> _REQUIREMENT_
All of the data below should be printed again exactly, pictures excluded.

> _RECORDS SUPPLIED_
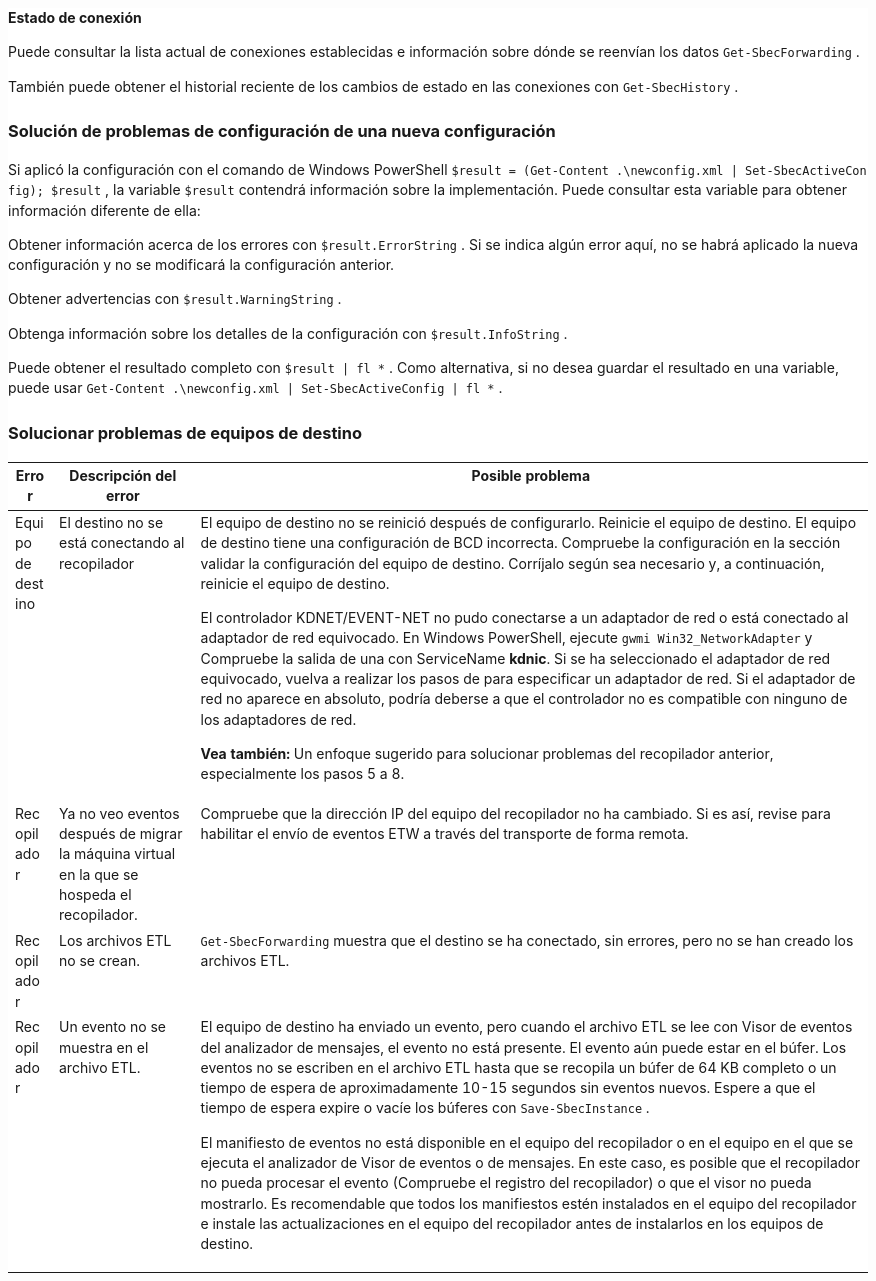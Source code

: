 
**Estado de conexión**

Puede consultar la lista actual de conexiones establecidas e información sobre dónde se reenvían los datos `Get-SbecForwarding` .

También puede obtener el historial reciente de los cambios de estado en las conexiones con `Get-SbecHistory` .

### <a name="troubleshooting-setting-a-new-configuration"></a>Solución de problemas de configuración de una nueva configuración
Si aplicó la configuración con el comando de Windows PowerShell `$result = (Get-Content .\newconfig.xml | Set-SbecActiveConfig); $result` , la variable `$result` contendrá información sobre la implementación. Puede consultar esta variable para obtener información diferente de ella:

Obtener información acerca de los errores con `$result.ErrorString` . Si se indica algún error aquí, no se habrá aplicado la nueva configuración y no se modificará la configuración anterior.

Obtener advertencias con `$result.WarningString` .

Obtenga información sobre los detalles de la configuración con `$result.InfoString` .

Puede obtener el resultado completo con `$result | fl *` .
Como alternativa, si no desea guardar el resultado en una variable, puede usar `Get-Content .\newconfig.xml | Set-SbecActiveConfig | fl *` .

### <a name="troubleshooting-target-computers"></a>Solucionar problemas de equipos de destino

| Error | Descripción del error | Posible problema |
|--|--|--|
| Equipo de destino | El destino no se está conectando al recopilador | El equipo de destino no se reinició después de configurarlo. Reinicie el equipo de destino. El equipo de destino tiene una configuración de BCD incorrecta. Compruebe la configuración en la sección validar la configuración del equipo de destino. Corríjalo según sea necesario y, a continuación, reinicie el equipo de destino.<p>El controlador KDNET/EVENT-NET no pudo conectarse a un adaptador de red o está conectado al adaptador de red equivocado. En Windows PowerShell, ejecute `gwmi Win32_NetworkAdapter` y Compruebe la salida de una con ServiceName **kdnic**. Si se ha seleccionado el adaptador de red equivocado, vuelva a realizar los pasos de para especificar un adaptador de red. Si el adaptador de red no aparece en absoluto, podría deberse a que el controlador no es compatible con ninguno de los adaptadores de red.<p>**Vea también:** Un enfoque sugerido para solucionar problemas del recopilador anterior, especialmente los pasos 5 a 8. |
| Recopilador | Ya no veo eventos después de migrar la máquina virtual en la que se hospeda el recopilador. | Compruebe que la dirección IP del equipo del recopilador no ha cambiado. Si es así, revise para habilitar el envío de eventos ETW a través del transporte de forma remota. |
| Recopilador | Los archivos ETL no se crean. | `Get-SbecForwarding` muestra que el destino se ha conectado, sin errores, pero no se han creado los archivos ETL. | Es probable que el equipo de destino no haya enviado todavía ningún dato; Los archivos ETL solo se crean cuando se reciben datos. |
| Recopilador | Un evento no se muestra en el archivo ETL. | El equipo de destino ha enviado un evento, pero cuando el archivo ETL se lee con Visor de eventos del analizador de mensajes, el evento no está presente. El evento aún puede estar en el búfer. Los eventos no se escriben en el archivo ETL hasta que se recopila un búfer de 64 KB completo o un tiempo de espera de aproximadamente 10-15 segundos sin eventos nuevos. Espere a que el tiempo de espera expire o vacíe los búferes con `Save-SbecInstance` .<p>El manifiesto de eventos no está disponible en el equipo del recopilador o en el equipo en el que se ejecuta el analizador de Visor de eventos o de mensajes.  En este caso, es posible que el recopilador no pueda procesar el evento (Compruebe el registro del recopilador) o que el visor no pueda mostrarlo.  Es recomendable que todos los manifiestos estén instalados en el equipo del recopilador e instale las actualizaciones en el equipo del recopilador antes de instalarlos en los equipos de destino. |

> _ANSWER TO THE EXERCISE_
Source code

: 
**Estado de conexión**

Puede consultar la lista actual de conexiones establecidas e información sobre dónde se reenvían los datos `Get-SbecForwarding` .

También puede obtener el historial reciente de los cambios de estado en las conexiones con `Get-SbecHistory` .

### <a name="troubleshooting-setting-a-new-configuration"></a>Solución de problemas de configuración de una nueva configuración
Si aplicó la configuración con el comando de Windows PowerShell `$result = (Get-Content .\newconfig.xml | Set-SbecActiveConfig); $result` , la variable `$result` contendrá información sobre la implementación. Puede consultar esta variable para obtener información diferente de ella:

Obtener información acerca de los errores con `$result.ErrorString` . Si se indica algún error aquí, no se habrá aplicado la nueva configuración y no se modificará la configuración anterior.

Obtener advertencias con `$result.WarningString` .

Obtenga información sobre los detalles de la configuración con `$result.InfoString` .

Puede obtener el resultado completo con `$result | fl *` .
Como alternativa, si no desea guardar el resultado en una variable, puede usar `Get-Content .\newconfig.xml | Set-SbecActiveConfig | fl *` .

### <a name="troubleshooting-target-computers"></a>Solucionar problemas de equipos de destino

| Error | Descripción del error | Posible problema |
|--|--|--|
| Equipo de destino | El destino no se está conectando al recopilador | El equipo de destino no se reinició después de configurarlo. Reinicie el equipo de destino. El equipo de destino tiene una configuración de BCD incorrecta. Compruebe la configuración en la sección validar la configuración del equipo de destino. Corríjalo según sea necesario y, a continuación, reinicie el equipo de destino.<p>El controlador KDNET/EVENT-NET no pudo conectarse a un adaptador de red o está conectado al adaptador de red equivocado. En Windows PowerShell, ejecute `gwmi Win32_NetworkAdapter` y Compruebe la salida de una con ServiceName **kdnic**. Si se ha seleccionado el adaptador de red equivocado, vuelva a realizar los pasos de para especificar un adaptador de red. Si el adaptador de red no aparece en absoluto, podría deberse a que el controlador no es compatible con ninguno de los adaptadores de red.<p>**Vea también:** Un enfoque sugerido para solucionar problemas del recopilador anterior, especialmente los pasos 5 a 8. |
| Recopilador | Ya no veo eventos después de migrar la máquina virtual en la que se hospeda el recopilador. | Compruebe que la dirección IP del equipo del recopilador no ha cambiado. Si es así, revise para habilitar el envío de eventos ETW a través del transporte de forma remota. |
| Recopilador | Los archivos ETL no se crean. | `Get-SbecForwarding` muestra que el destino se ha conectado, sin errores, pero no se han creado los archivos ETL. | Es probable que el equipo de destino no haya enviado todavía ningún dato; Los archivos ETL solo se crean cuando se reciben datos. |
| Recopilador | Un evento no se muestra en el archivo ETL. | El equipo de destino ha enviado un evento, pero cuando el archivo ETL se lee con Visor de eventos del analizador de mensajes, el evento no está presente. El evento aún puede estar en el búfer. Los eventos no se escriben en el archivo ETL hasta que se recopila un búfer de 64 KB completo o un tiempo de espera de aproximadamente 10-15 segundos sin eventos nuevos. Espere a que el tiempo de espera expire o vacíe los búferes con `Save-SbecInstance` .<p>El manifiesto de eventos no está disponible en el equipo del recopilador o en el equipo en el que se ejecuta el analizador de Visor de eventos o de mensajes.  En este caso, es posible que el recopilador no pueda procesar el evento (Compruebe el registro del recopilador) o que el visor no pueda mostrarlo.  Es recomendable que todos los manifiestos estén instalados en el equipo del recopilador e instale las actualizaciones en el equipo del recopilador antes de instalarlos en los equipos de destino. |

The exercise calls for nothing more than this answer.